Posted: Mon May 31, 2010 2:49 am
by g_rkrish
caterin_huang wrote:Hi, is there any tips to speed up an extract and loading process in datastage using Oracle database as source /target? Is the load method at oracle Enterprise stage equals to SQLLoader? And is append method in Oracle Enterprise stage equals to append DML in Oracle?

for your information, my table is partitioned and have indexes. Will it slow down the loading data process?


Thanks in advance,
Caterin
Try disabling the indexes,constraints etc and load them and enable them back provoided you checked the duplicates before

Posted: Mon May 31, 2010 2:59 am
by ray.wurlod
The local manager of VMARK (first vendor of DataStage) here was fond of overclocking the CPU, much to the annoyance of the IT people who had to replace his fried CPU from time to time, but it did go faster!

Systematically investigate your design to determine whether you're doing anything you don't need to do, both within DataStage and on its boundaries to data.

Posted: Mon May 31, 2010 2:59 am
by ArndW
Does your job partition the data streams according to the DB partitioning scheme and load appropriately?

Re: Speed up ETL Process in Datastage job

Posted: Mon May 31, 2010 3:37 am
by caterin_huang
g_rkrish wrote:
caterin_huang wrote:Hi, is there any tips to speed up an extract and loading process in datastage using Oracle database as source /target? Is the load method at oracle Enterprise stage equals to SQLLoader? And is append method in Oracle Enterprise stage equals to append DML in Oracle?

for your information, my table is partitioned and have indexes. Will it slow down the loading data process?


Thanks in advance,
Caterin
Try disabling the indexes,constraints etc and load them and enable them back provoided you checked the duplicates before
Hi, thanks for answering.. :) hmm, if I disabling the indexes and rebuild it, when will it be rebuild? is it happen when the job running?

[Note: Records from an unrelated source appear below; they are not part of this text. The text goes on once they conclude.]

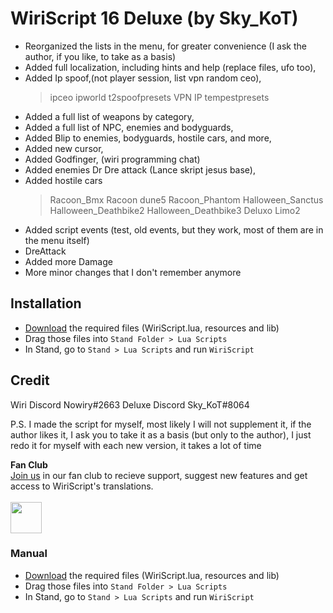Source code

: # WiriScript 16 Deluxe (by Sky_KoT)
- Reorganized the lists in the menu, for greater convenience (I ask the author, if you like, to take as a basis)
- Added full localization, including hints and help (replace files, ufo too),
- Added Ip spoof,(not player session, list vpn random ceo),
	> ipceo
	> ipworld
	> t2spoofpresets
	> VPN IP
	> tempestpresets
- Added a full list of weapons by category, 
- Added a full list of NPC, enemies and bodyguards, 
- Added Blip to enemies, bodyguards, hostile cars, and more,
- Added new cursor,
- Added Godfinger, (wiri programming chat)
- Added enemies Dr Dre attack (Lance skript jesus base),
- Added hostile cars
	> Racoon_Bmx
	> Racoon dune5
	> Racoon_Phantom
	> Halloween_Sanctus
	> Halloween_Deathbike2
	> Halloween_Deathbike3
	> Deluxo
	> Limo2
- Added script events (test, old events, but they work, most of them are in the menu itself)
- DreAttack
- Added more Damage
- More minor changes that I don't remember anymore

## Installation

- [Download] the required files (WiriScript.lua, resources and lib)
- Drag those files into `Stand Folder > Lua Scripts`
- In Stand, go to `Stand > Lua Scripts` and run `WiriScript`

## Credit
Wiri
Discord Nowiry#2663
Deluxe
Discord Sky_KoT#8064

P.S.
I made the script for myself, most likely I will not supplement it, if the author likes it, I ask you to take it as a basis (but only to the author), I just redo it for myself with each new version, it takes a lot of time


**Fan Club** 
<br />
[Join us][fanclub] in our fan club to recieve support, suggest new features and get access to WiriScript's translations. 
<br />
<br />
[<img src="https://friconix.com/png/fi-cnsuxx-discord-alt.png" width="50" height="50" align="center"/>][fanclub]


### Manual

- [Download] the required files (WiriScript.lua, resources and lib)
- Drag those files into `Stand Folder > Lua Scripts`
- In Stand, go to `Stand > Lua Scripts` and run `WiriScript`

[Download]: https://github.com/nowiry/WiriScript/archive/refs/heads/main.zip
[fanclub]: https://cutt.ly/wiriscript-fanclub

Posted: Mon May 31, 2010 3:38 am
by caterin_huang
ArndW wrote:Does your job partition the data streams according to the DB partitioning scheme and load appropriately? ...
hmm, what do you mean by DB partitioning scheme? I'm sorry, because I'm new to datastage :)

Posted: Mon May 31, 2010 4:06 am
by ArndW
If your DataStage partitioning is identical to your database partitioning then, when loading to the database, each process only needs to load to one partition and is therefore much faster and more efficient than otherwise. This is not necessarily DataStage but general database and, in this case, Oracle specific. You stated that your table is partitioned and indexed, so I assumed you meant that the database is partitioned and if you are not sure you can ask your DBA for confirmation and details.

Posted: Mon May 31, 2010 6:53 am
by chulett
Exactly. Your questions are pretty common when starting off and are all related to loading Oracle data regardless of the tool being used. Talk to your DBA (or co-workers familiar with the subject) and see what they suggest. Then people here can help with the DataStage specific implementation details.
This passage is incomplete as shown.